Directions for this task: Please reproduce all the records exactly while leaving out their pictures.

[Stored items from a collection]

****************************************

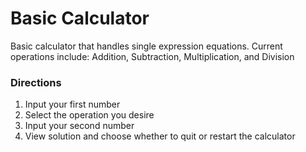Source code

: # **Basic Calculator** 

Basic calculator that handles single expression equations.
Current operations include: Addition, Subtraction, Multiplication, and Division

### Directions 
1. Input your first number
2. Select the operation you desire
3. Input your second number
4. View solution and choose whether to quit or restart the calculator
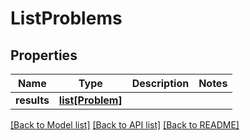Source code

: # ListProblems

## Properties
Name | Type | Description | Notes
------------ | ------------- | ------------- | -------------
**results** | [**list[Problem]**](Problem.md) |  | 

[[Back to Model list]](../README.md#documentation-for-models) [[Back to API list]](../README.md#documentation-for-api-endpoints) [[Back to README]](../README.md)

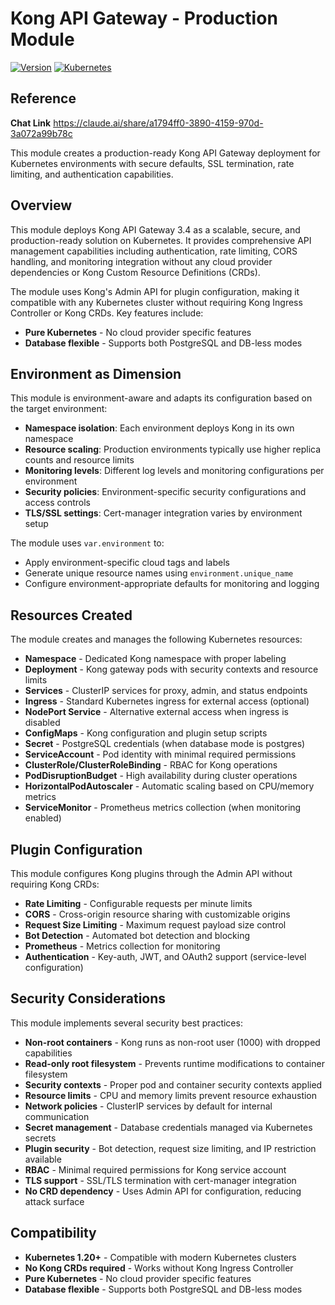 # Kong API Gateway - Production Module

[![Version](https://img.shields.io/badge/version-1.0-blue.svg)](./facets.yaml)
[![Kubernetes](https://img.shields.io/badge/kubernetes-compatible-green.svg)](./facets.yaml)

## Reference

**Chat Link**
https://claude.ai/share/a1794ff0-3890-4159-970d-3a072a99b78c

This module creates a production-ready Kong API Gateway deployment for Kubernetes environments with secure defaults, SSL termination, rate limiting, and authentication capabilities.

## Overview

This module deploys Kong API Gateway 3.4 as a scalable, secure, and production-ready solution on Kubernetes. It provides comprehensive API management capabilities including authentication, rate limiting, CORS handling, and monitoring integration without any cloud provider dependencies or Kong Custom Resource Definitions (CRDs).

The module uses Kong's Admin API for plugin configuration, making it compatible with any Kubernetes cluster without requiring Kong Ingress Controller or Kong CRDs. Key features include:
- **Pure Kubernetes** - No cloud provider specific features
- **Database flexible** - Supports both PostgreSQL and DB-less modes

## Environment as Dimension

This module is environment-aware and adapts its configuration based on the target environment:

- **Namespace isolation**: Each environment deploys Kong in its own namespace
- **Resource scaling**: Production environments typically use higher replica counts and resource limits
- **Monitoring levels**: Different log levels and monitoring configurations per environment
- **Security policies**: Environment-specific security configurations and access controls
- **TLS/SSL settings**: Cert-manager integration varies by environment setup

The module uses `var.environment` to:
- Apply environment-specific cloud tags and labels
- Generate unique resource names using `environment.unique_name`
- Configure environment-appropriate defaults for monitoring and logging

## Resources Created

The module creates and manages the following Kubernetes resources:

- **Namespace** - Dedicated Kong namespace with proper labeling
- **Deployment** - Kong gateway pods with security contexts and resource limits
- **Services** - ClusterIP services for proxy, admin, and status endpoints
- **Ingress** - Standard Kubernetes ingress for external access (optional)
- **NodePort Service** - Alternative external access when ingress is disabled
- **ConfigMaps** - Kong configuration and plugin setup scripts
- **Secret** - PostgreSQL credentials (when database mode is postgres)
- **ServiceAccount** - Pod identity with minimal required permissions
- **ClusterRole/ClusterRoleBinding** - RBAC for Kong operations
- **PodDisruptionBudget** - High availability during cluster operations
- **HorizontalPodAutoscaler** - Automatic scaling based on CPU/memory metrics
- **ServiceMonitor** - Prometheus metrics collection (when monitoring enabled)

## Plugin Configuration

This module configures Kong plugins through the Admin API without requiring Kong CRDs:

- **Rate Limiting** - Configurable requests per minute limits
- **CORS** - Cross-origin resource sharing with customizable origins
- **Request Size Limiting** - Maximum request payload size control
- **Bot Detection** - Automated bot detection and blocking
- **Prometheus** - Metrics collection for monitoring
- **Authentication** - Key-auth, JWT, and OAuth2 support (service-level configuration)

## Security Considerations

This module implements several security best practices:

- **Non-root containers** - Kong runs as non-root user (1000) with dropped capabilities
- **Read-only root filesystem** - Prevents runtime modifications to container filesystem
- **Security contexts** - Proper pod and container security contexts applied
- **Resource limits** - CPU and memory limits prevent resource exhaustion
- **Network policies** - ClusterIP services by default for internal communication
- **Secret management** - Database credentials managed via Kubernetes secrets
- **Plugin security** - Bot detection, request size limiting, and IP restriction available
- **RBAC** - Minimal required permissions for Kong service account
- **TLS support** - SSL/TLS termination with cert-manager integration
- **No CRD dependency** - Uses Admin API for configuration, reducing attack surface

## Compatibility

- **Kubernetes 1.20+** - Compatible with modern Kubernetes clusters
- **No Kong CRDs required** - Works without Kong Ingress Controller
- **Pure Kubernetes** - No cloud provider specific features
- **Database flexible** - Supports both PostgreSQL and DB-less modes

****************************************

Solution to the exercise:
Source code

: # **Basic Calculator** 

Basic calculator that handles single expression equations.
Current operations include: Addition, Subtraction, Multiplication, and Division

### Directions 
1. Input your first number
2. Select the operation you desire
3. Input your second number
4. View solution and choose whether to quit or restart the calculator
Source code

: # ListProblems

## Properties
Name | Type | Description | Notes
------------ | ------------- | ------------- | -------------
**results** | [**list[Problem]**](Problem.md) |  | 

[[Back to Model list]](../README.md#documentation-for-models) [[Back to API list]](../README.md#documentation-for-api-endpoints) [[Back to README]](../README.md)

 # Kong API Gateway - Production Module

[![Version](https://img.shields.io/badge/version-1.0-blue.svg)](./facets.yaml)
[![Kubernetes](https://img.shields.io/badge/kubernetes-compatible-green.svg)](./facets.yaml)

## Reference

**Chat Link**
https://claude.ai/share/a1794ff0-3890-4159-970d-3a072a99b78c

This module creates a production-ready Kong API Gateway deployment for Kubernetes environments with secure defaults, SSL termination, rate limiting, and authentication capabilities.

## Overview

This module deploys Kong API Gateway 3.4 as a scalable, secure, and production-ready solution on Kubernetes. It provides comprehensive API management capabilities including authentication, rate limiting, CORS handling, and monitoring integration without any cloud provider dependencies or Kong Custom Resource Definitions (CRDs).

The module uses Kong's Admin API for plugin configuration, making it compatible with any Kubernetes cluster without requiring Kong Ingress Controller or Kong CRDs. Key features include:
- **Pure Kubernetes** - No cloud provider specific features
- **Database flexible** - Supports both PostgreSQL and DB-less modes

## Environment as Dimension

This module is environment-aware and adapts its configuration based on the target environment:

- **Namespace isolation**: Each environment deploys Kong in its own namespace
- **Resource scaling**: Production environments typically use higher replica counts and resource limits
- **Monitoring levels**: Different log levels and monitoring configurations per environment
- **Security policies**: Environment-specific security configurations and access controls
- **TLS/SSL settings**: Cert-manager integration varies by environment setup

The module uses `var.environment` to:
- Apply environment-specific cloud tags and labels
- Generate unique resource names using `environment.unique_name`
- Configure environment-appropriate defaults for monitoring and logging

## Resources Created

The module creates and manages the following Kubernetes resources:

- **Namespace** - Dedicated Kong namespace with proper labeling
- **Deployment** - Kong gateway pods with security contexts and resource limits
- **Services** - ClusterIP services for proxy, admin, and status endpoints
- **Ingress** - Standard Kubernetes ingress for external access (optional)
- **NodePort Service** - Alternative external access when ingress is disabled
- **ConfigMaps** - Kong configuration and plugin setup scripts
- **Secret** - PostgreSQL credentials (when database mode is postgres)
- **ServiceAccount** - Pod identity with minimal required permissions
- **ClusterRole/ClusterRoleBinding** - RBAC for Kong operations
- **PodDisruptionBudget** - High availability during cluster operations
- **HorizontalPodAutoscaler** - Automatic scaling based on CPU/memory metrics
- **ServiceMonitor** - Prometheus metrics collection (when monitoring enabled)

## Plugin Configuration

This module configures Kong plugins through the Admin API without requiring Kong CRDs:

- **Rate Limiting** - Configurable requests per minute limits
- **CORS** - Cross-origin resource sharing with customizable origins
- **Request Size Limiting** - Maximum request payload size control
- **Bot Detection** - Automated bot detection and blocking
- **Prometheus** - Metrics collection for monitoring
- **Authentication** - Key-auth, JWT, and OAuth2 support (service-level configuration)

## Security Considerations

This module implements several security best practices:

- **Non-root containers** - Kong runs as non-root user (1000) with dropped capabilities
- **Read-only root filesystem** - Prevents runtime modifications to container filesystem
- **Security contexts** - Proper pod and container security contexts applied
- **Resource limits** - CPU and memory limits prevent resource exhaustion
- **Network policies** - ClusterIP services by default for internal communication
- **Secret management** - Database credentials managed via Kubernetes secrets
- **Plugin security** - Bot detection, request size limiting, and IP restriction available
- **RBAC** - Minimal required permissions for Kong service account
- **TLS support** - SSL/TLS termination with cert-manager integration
- **No CRD dependency** - Uses Admin API for configuration, reducing attack surface

## Compatibility

- **Kubernetes 1.20+** - Compatible with modern Kubernetes clusters
- **No Kong CRDs required** - Works without Kong Ingress Controller
- **Pure Kubernetes** - No cloud provider specific features
- **Database flexible** - Supports both PostgreSQL and DB-less modes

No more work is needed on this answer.